Mons devrait aller en appel de cette condamnation. A moins qu’un règlement à l’amiable soit trouvé lors d’une réunion, prévue dans les prochains jours, entre Zarzecki et les dirigeants de Mons. Actuellement, cela semble en tout cas être l’ambition des deux parties. Dans un premier temps, la direction de Mons pensa que Zarzecki n’avait jamais offert cette somme à Jemappes-Flénu. Effectivement, elle ne figure pas dans les bilans déposés à la Banque Nationale. Mais on sait aujourd’hui, au Tondreau, que les 450.000 euros figuraient bel et bien dans la comptabilité de Jemappes.

Jean-Claude Verbist, le manager de l’Albert, profite de cette revue des procès pour faire une mise au point. Dans notre numéro du 30 octobre, il était écrit que l’avocat de Zarzecki avait subtilisé le jugement du procès au greffe du tribunal.  » Subtilisé n’est pas le terme exact », signale Verbist. « Il s’était simplement procuré ce document; il ne l’avait pas volé ».

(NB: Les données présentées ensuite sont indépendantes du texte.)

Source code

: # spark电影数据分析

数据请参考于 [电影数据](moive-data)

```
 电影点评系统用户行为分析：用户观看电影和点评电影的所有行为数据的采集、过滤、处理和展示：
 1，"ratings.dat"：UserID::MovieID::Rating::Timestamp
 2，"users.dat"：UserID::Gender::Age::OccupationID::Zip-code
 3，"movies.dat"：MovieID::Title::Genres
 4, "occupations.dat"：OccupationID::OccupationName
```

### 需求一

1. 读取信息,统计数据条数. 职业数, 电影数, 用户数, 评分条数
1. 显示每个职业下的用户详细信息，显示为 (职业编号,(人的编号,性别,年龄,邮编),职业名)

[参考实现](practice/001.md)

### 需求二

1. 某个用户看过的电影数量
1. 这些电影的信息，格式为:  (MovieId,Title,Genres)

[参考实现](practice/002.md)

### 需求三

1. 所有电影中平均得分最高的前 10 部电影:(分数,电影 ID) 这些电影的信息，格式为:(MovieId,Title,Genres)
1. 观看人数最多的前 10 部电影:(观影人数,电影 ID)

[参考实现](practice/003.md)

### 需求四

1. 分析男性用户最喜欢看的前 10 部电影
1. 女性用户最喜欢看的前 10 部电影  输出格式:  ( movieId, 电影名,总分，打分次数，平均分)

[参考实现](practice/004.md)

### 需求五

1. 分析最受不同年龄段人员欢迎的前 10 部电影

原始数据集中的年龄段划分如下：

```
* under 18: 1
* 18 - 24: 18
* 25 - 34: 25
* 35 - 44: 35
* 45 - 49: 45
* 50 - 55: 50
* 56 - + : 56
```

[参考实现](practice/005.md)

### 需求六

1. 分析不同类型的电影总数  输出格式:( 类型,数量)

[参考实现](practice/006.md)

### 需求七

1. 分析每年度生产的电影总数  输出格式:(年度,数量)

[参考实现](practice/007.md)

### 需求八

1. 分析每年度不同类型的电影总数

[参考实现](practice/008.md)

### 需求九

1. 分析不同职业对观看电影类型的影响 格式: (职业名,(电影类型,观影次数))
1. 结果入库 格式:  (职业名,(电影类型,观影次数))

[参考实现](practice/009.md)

FRED BREINICH: Il réclame 75.000 euros à Mons pour rupture unilatérale de son contrat. Avant d’être écarté, le président-bourgmestre Maurice Lafosse lui avait offert un contrat de 15 ans comme manager sportif. Breinich avait, au même moment, un contrat à temps plein à la Ville. Deux activités full time, c’était difficile à concilier. Surtout qu’ Elio Di Rupo était entre-temps devenu bourgmestre et exigeait des employés communaux qu’ils prestent leur horaire. Une fois Lafosse éconduit, la direction du club a demandé à Breinich de se présenter plus régulièrement au stade. Il ne l’a pas fait et l’Albert l’a licencié pour faute grave. Le jugement est attendu en mars prochain.